Kamis, 26 April 2012

Ciri-ciri Ekonomi Islam


Ekonomi Islam mempunyai ciri ciri khusus yang membedakannya dari system ekonomi lainnya. Ciri ciri yang dimaksud adalah sebagai berikut:
a. Ekonomi Islam merupakan bagian dari system Islam yang universal
Ekonomi Islam mempunyai hubungan yang sempurna dengan agama Islam, baik sebagai akidah maupun syariat. Oleh karena itu kalau kita mempelajari ekonomi Islam tidak boleh lepas dari akidah dan syariat Islam, karena system ekonomi Islam merupakan bagian dari syariat dan erat hubungannya dengan akidah senagai dasar. Hubungan ekonomi Islam dengan akidah ini akan tampak misalnya dalam pandangan Islam kepada seluruh alam yang dititahkan untuk patuh dan mengabdi kepada Tuhan, dan tampak pula dalam masalah halal dan haram yang menjiwai orang Islam tatkala ia melangkah pada satu diantara sekian banyak cara bermuamalat, dan akhirnya akan tampak pada kepercayaan adanya unsure pengawasan yang dirasakan orang Islam dari alam Gaib.
Dalam keyakinan kita, memandang ekonomi Islam merupakan satu bagian saja dari sistem Islam yang menyeluruh dan merupakan hal yang paling nyata dari hal-hal yang membedakan ekonomi Islam dengan ekonomi lainnya. Hubungan ekonomi Islam dengan akidah dan syariat itulah yang menyebabkan kegiatan ekonomi dalam Islam berbeda dengan kegiatan ekonomi menurut sistem system hasil penemuan manusia, menyebabkan memiliki sifat pengabdian dan cita cita yang luhur, dan menyebabkannya memiliki pengawasan atas pelaksanaan kegiatan ini dengan pengawasan sebenarnya. Uraiannya adalah sebagai berikut:
1. Kegiatan ekonomi dalam Islam bersifat pengabdian, Dalam Islam dikenal kaidah umum, yang menyatakan bahwa pekerjaan apapun yang dilakukan oleh orang Islam, baik pekerjaan ekonomi atau bukan, bisa berubah dari pekerjaan material biasa menjadi ibadah yang berpahala apabila orang Islam tadi dalam pekerjaannya bermaksud mengubah niatnya untuk mendapatkan keridaan Allah SWT. Peranan niat sangatlah penting dalam mengubah pekerjaan biasa menjadi ibadah yang berpahala. Dalam salah satu hadist yang diriwayatkan oleh Umar bin Khatab, Rasulullah bersabda: “semua pekerjaan sesuai dengan niatnya. Sesungguhnya setiap orang mempunyai niat sendiri-sendiri. Barang siapa berhijrah kepada Allah dan Rasul-Nya, maka hijrahnyapun kepada Allah dan Rasul-Nya. Dan barang siapa berhijrah kepada dunia atau kepada seorang wanita yang akan ia nikahi, hijrahnyapun kepada naitnya dalam hijrah kesana”.

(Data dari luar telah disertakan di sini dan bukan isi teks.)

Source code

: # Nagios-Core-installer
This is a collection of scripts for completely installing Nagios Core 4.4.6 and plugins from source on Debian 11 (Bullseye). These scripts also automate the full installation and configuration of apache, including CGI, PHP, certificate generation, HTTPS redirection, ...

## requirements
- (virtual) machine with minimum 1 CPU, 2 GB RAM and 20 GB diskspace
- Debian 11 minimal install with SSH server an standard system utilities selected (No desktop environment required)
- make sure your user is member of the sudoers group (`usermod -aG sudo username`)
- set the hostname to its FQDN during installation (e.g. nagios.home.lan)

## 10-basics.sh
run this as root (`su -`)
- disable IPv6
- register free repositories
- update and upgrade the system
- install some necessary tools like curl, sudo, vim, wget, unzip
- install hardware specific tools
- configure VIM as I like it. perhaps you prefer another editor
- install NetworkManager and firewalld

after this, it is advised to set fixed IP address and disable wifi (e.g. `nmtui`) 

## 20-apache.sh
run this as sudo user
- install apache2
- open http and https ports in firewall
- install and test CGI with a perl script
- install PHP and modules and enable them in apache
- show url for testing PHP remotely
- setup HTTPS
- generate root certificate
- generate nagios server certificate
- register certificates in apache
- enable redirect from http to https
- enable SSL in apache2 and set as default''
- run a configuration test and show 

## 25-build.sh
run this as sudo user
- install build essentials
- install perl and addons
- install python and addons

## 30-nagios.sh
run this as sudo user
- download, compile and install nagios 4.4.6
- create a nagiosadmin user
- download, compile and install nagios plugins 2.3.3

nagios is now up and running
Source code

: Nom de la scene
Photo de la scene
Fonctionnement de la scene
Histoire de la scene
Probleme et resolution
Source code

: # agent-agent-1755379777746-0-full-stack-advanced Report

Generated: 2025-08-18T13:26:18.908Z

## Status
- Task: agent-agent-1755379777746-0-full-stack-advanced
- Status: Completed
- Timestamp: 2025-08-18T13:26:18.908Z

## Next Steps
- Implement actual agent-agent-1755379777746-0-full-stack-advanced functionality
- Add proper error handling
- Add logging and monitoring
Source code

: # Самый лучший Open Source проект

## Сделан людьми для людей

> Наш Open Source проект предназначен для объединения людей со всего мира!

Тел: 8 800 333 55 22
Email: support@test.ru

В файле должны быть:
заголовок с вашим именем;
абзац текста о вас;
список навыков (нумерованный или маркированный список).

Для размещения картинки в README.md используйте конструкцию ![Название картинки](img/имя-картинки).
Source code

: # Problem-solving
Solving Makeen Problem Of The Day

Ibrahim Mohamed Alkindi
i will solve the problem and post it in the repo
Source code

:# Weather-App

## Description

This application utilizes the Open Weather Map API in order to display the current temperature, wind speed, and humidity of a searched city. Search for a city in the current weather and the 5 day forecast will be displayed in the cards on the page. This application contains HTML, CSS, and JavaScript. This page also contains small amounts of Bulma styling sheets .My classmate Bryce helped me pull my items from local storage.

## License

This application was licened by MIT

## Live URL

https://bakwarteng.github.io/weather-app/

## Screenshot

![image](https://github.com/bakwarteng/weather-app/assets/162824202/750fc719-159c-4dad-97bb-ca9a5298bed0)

Pada hadits lain diceritakan bahwa, sebagian sahabat Nabi mengatahui seorang pemuda yang bergegas melakukan pekerjaannya. Seorang sahabat mengatakan, “seandainya ini pada jalan Allah”. Maka Nabi bersabda, “Janganlah berkata demikian, sebab jika ia keluar berusaha demi anak yang kecil kecil, dia berada dijalan Allah. Jika ia keluar berusaha demi ibu bapaknya yang telah tua, ia ada di jalan Allah. Dan jika keluar demi dirinya sendiripun, masih pula dijalan Allah. Namun, jika ia ingin dipuji orang (riya) atau karena membanggakan diri, dia berada dijalan setan”.

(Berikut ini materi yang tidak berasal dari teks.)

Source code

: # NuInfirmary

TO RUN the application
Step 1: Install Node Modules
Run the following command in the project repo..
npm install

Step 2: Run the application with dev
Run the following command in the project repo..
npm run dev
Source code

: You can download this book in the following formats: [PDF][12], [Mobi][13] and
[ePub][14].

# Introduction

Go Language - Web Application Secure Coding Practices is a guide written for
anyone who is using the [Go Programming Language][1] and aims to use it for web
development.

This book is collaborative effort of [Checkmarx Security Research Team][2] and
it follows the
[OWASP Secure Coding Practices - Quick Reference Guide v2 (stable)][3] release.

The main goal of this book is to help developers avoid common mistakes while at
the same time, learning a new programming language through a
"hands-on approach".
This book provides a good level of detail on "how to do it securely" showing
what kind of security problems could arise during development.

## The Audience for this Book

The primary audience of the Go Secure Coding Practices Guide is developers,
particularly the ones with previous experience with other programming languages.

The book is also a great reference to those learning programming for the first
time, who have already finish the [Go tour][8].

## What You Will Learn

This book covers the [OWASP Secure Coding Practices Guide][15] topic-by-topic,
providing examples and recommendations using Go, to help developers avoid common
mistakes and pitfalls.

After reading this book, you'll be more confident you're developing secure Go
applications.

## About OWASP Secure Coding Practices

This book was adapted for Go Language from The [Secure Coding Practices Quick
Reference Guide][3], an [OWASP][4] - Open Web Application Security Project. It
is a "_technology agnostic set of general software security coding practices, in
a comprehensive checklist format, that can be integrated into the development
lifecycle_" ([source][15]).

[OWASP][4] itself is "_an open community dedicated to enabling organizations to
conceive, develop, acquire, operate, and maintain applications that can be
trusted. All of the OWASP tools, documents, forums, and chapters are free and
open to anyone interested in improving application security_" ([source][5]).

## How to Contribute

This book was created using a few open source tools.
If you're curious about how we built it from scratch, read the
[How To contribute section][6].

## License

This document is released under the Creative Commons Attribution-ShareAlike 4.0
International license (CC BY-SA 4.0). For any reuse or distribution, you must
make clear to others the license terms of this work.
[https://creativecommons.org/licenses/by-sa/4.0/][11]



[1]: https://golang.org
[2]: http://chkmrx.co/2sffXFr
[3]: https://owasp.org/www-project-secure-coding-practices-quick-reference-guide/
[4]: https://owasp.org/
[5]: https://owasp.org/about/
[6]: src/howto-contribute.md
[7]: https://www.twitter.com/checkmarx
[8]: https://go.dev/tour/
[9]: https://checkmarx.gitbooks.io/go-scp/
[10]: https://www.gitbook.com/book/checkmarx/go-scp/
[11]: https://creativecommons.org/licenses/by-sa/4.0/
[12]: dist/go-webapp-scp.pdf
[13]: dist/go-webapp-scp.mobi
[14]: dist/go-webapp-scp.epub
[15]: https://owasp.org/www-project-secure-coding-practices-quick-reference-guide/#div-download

Dapat dimengerti dari hadist tersebut bahwa kegiatan ekonomi maupun kegiatan apa saja apabila bersih niatnya dan ikhlas tujuannya, maka sungguh dapat digolongkan pada ibadah.
2. Kegiatan ekonomi dalam Islam bercita cita luhur, Kegiatan ekonomi Islam bertujuan tidak hanya mengejar materialisme saja, tetapi yang menjadi tujuan luhur ekonomi Islam adalah bagaimana memakmurkan bumi untuk mendapatkan kehidupan yang insani sebagai tanda pengabdian kepada Allah SWT sebagai khalifah di muka bumi. QS. Al Qashash (28) ayat 77, “Dan carilah pada apa yang telah dianugerahkan Allah kepadamu (kebahagian) negeri akhirat, dan janganlah kamu melupakan bagimu dari (kenikmatan) duniawi dan berbuat baiklah (kepada orang lain) sebagaimana Allah telah berbuat baik kepadamu, dan janganlah kamu berbuat kerusakan di (muka) bumi. Sesungguhnya Allah tidak menyukai orang-orang yang berbuat kerusakan”.
b. Pengawasan terhadap pelaksanaan kegiatan ekonomi dalam Islam
Adalah pengawasan yang sebenarnya mendapat kedudukan utama pengawasan kegiatan ekonomi pada lingkungan ekonomi Islam, disamping adanya pengawasan syariat yang dilaksanakan oleh kekuasaan umum, ada pula pengawasan yang lebih ketat dan aktif, yakni pengawasan dari ahti nurani yang terbina atas kepercayaan adanya Allah dan perhitungan hari akhir. Hati nurani ini adalah hasil bumi Islam, hasil iklim Islam dan hasil pendidikan Islam yang dijiwai dengan kitab Allah dan Sunnah Rasul-Nya, sebagaimana disebutkan dalan hadist:
  1. “Dan Allah ada bersamamu dimana saja kamu berada“
  2. “Sesungguhnya bagi Allah tidak ada sesuatupun yang tersembunyi di bumi dan tidak (pula) di langit“
  3. “Dia (Allah) mengatahui mata yang berkhianat dan apa yang tersembunyi dalam dada“
  4. tatkala Rasulullah itu di tanya tentang maksud berbuat baik, beliau bersabda: “(berbuat baik itu) engkau sembah Allah seolah olah engkau melihat Dia. Jika engkau tida melihat Nya maka Dia sesungguhnya melihatmu“.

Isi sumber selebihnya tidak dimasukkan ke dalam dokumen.